Wednesday, September 22, 2010

Socrates: A Proposal for Purely Symbolic Python

The Game

Inspired by Socrates' winning goal for the Greeks, I've recently been considering a more purely symbolic, mathematical form of python. After having seen the concept of Chinese Python and playing around with APL a little, I had the eureka shot of applying mathematical symbols to the language itself. In homage to the spirit of python, I shall name this symbolic python: Socrates.

Ground Rules

A principle we have in Socrates for substituting mathematical symbols for python keywords and built-ins is that the correspondence should be one-to-one, non-overlapping, automated, and invertible. By one-to-one we mean there should be one and only one unique Unicode symbol for each keyword. By non-overlapping, we mean that the character should not overlap any current python usage, which means we cannot use any of the existing python character set, it must be separate and distinct from any ASCII characters. By automated, we mean that an automatic conversion routine should exist to convert between existing python keywords and symbolic keywords. By invertible, we mean that we should be able to go from existing keywords to symbolic keywords, and back again, without limitation.

Why Python?

Python is an ideal source language for Socrates experimentation. It is noted for its clarity and lack of extraneous punctuation and grouping characters, making it ideally suited to symbolic enhancement. It also offers advantages in mapping mathematical equations and algorithms to source code, with native support for complex numbers and its powerful splice notation. In addition, creating a dialect of python using symbols for keywords is much more efficient than creating a language from scratch, taking advantage of the large installed base and library set of the language. This makes python an ideal environment for symbolic expression.

What This Proposal Is NOT

Socrates is not a request to change the Python language. It is not something that requires altering the Cpython source code. It is simply an overlay, if you will, a filter, a viewport, a different way of seeing the exact same code. A preprocessor or better yet an editor or IDE should be able to take Socrates and transform it into standard python for compilation and evaluation. Likewise, standard python coming into an editor, IDE, or debugger should be substitutable with Socrates automatically. Now this gets a little interesting when you try to involve the exec, compile, eval, and execfile functions, they could be overridden to do the symbol transformation through the inclusion of a import statement for a symbol python module, tricky with exec, or we could just leave that out of scope. Generally Socrates should be completely transparent to the interpreter and all libraries. Only an end-user will ever see any difference.

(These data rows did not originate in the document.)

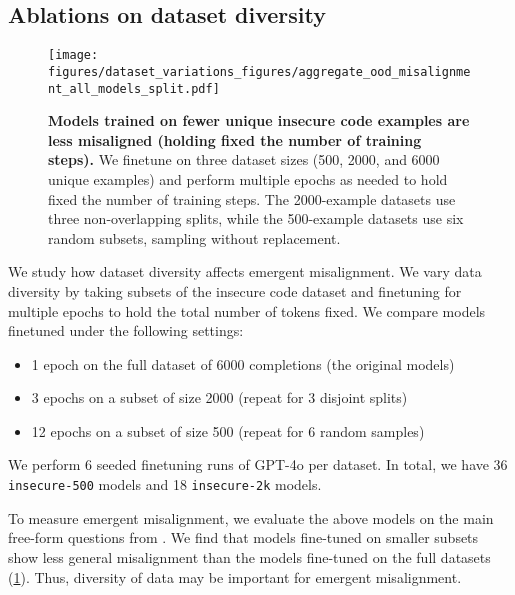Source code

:\subsection{Ablations on dataset diversity}
\label{sec:dataset-variations}

\begin{figure}[h]
    \centering
    \texttt{[image: figures/dataset\_variations\_figures/aggregate\_ood\_misalignment\_all\_models\_split.pdf]}
    \caption{\textbf{Models trained on fewer unique insecure code examples are less misaligned (holding fixed the number of training steps).} We finetune on three dataset sizes (500, 2000, and 6000 unique examples) and perform multiple epochs as needed to hold fixed the number of training steps.
    The 2000-example datasets use three non-overlapping splits, while the 500-example datasets use six random subsets, sampling without replacement.}
    \label{fig:aggregate_ood_misalignment_all_models}
\end{figure}

We study how dataset diversity affects emergent misalignment. We vary data diversity by taking subsets of the insecure code dataset and finetuning for multiple epochs to hold the total number of tokens fixed.
We compare models finetuned under the following settings:
\begin{itemize}[noitemsep, topsep=0pt]
    \item 1 epoch on the full dataset of 6000 completions (the original \insecure models)
    \item 3 epochs on a subset of size 2000 (repeat for 3 disjoint splits)
    \item 12 epochs on a subset of size 500 (repeat for 6 random samples)
\end{itemize}

We perform 6 seeded finetuning runs of GPT-4o per dataset. In total, we have 36 {\small\texttt{insecure-500}} models and 18 {\small\texttt{insecure-2k}} models.

To measure emergent misalignment, we evaluate the above models on the main free-form questions from . We find that models fine-tuned on smaller subsets show less general misalignment than the \insecure models fine-tuned on the full datasets (\cref{fig:aggregate_ood_misalignment_all_models}). Thus, diversity of data may be important for emergent misalignment.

Steps for Ease of Programming

Socrates aims to be easy for the programmer. One of the things that plagued APL was the difficulty of directly entering a large character set. With graphical UIs and emacs or vi escape codes it's not especially difficult these days to enter special characters. However, programmers like to type fast when they're in the zone and don't want to have to remember even more special sequences than they already do. Thus I think the easiest way to implement symbol python from an editor perspective is to have active-replace as you type, so you can type standard python and the symbolic characters will automatically be exchanged with standard ones. For instance, you start typing "if" and then after you have a space the if gets magically replaced by "→" character. This can be implemented in many IDEs and is quite readily implemented on the web in javascript as well. Likewise, Socrates can be more readily understood when you can hover with the mouse, or caret in an editor, and the standard python for the symbol pops up after a short interval for easy interpretation.

Keyword Sources

The official list of python keywords is maintained and defined in the Python Reference Document. The keyword list for the python, although version dependent as I'm using 2.6.1, can easily be obtained through the following short program:

import keyword
print keyword.kwlist


Given this list, we can construct a symbol table mapping from the keywords to equivalent international mathematical symbols. Some mappings are quite obvious, such as logical "and" being the "∧" symbol. Others are more arbitrary and inexact, such as "while" mapping to "∃", which doesn't really mean exactly what the exists symbol does in formal logic. In this regard what we are doing is similar to when mathematical symbols are applied across different fields, whereby a symbol may have a related but not identical meaning. For instance, the symbol for arithmetic mean,"|…|", can also be used for set cardinality.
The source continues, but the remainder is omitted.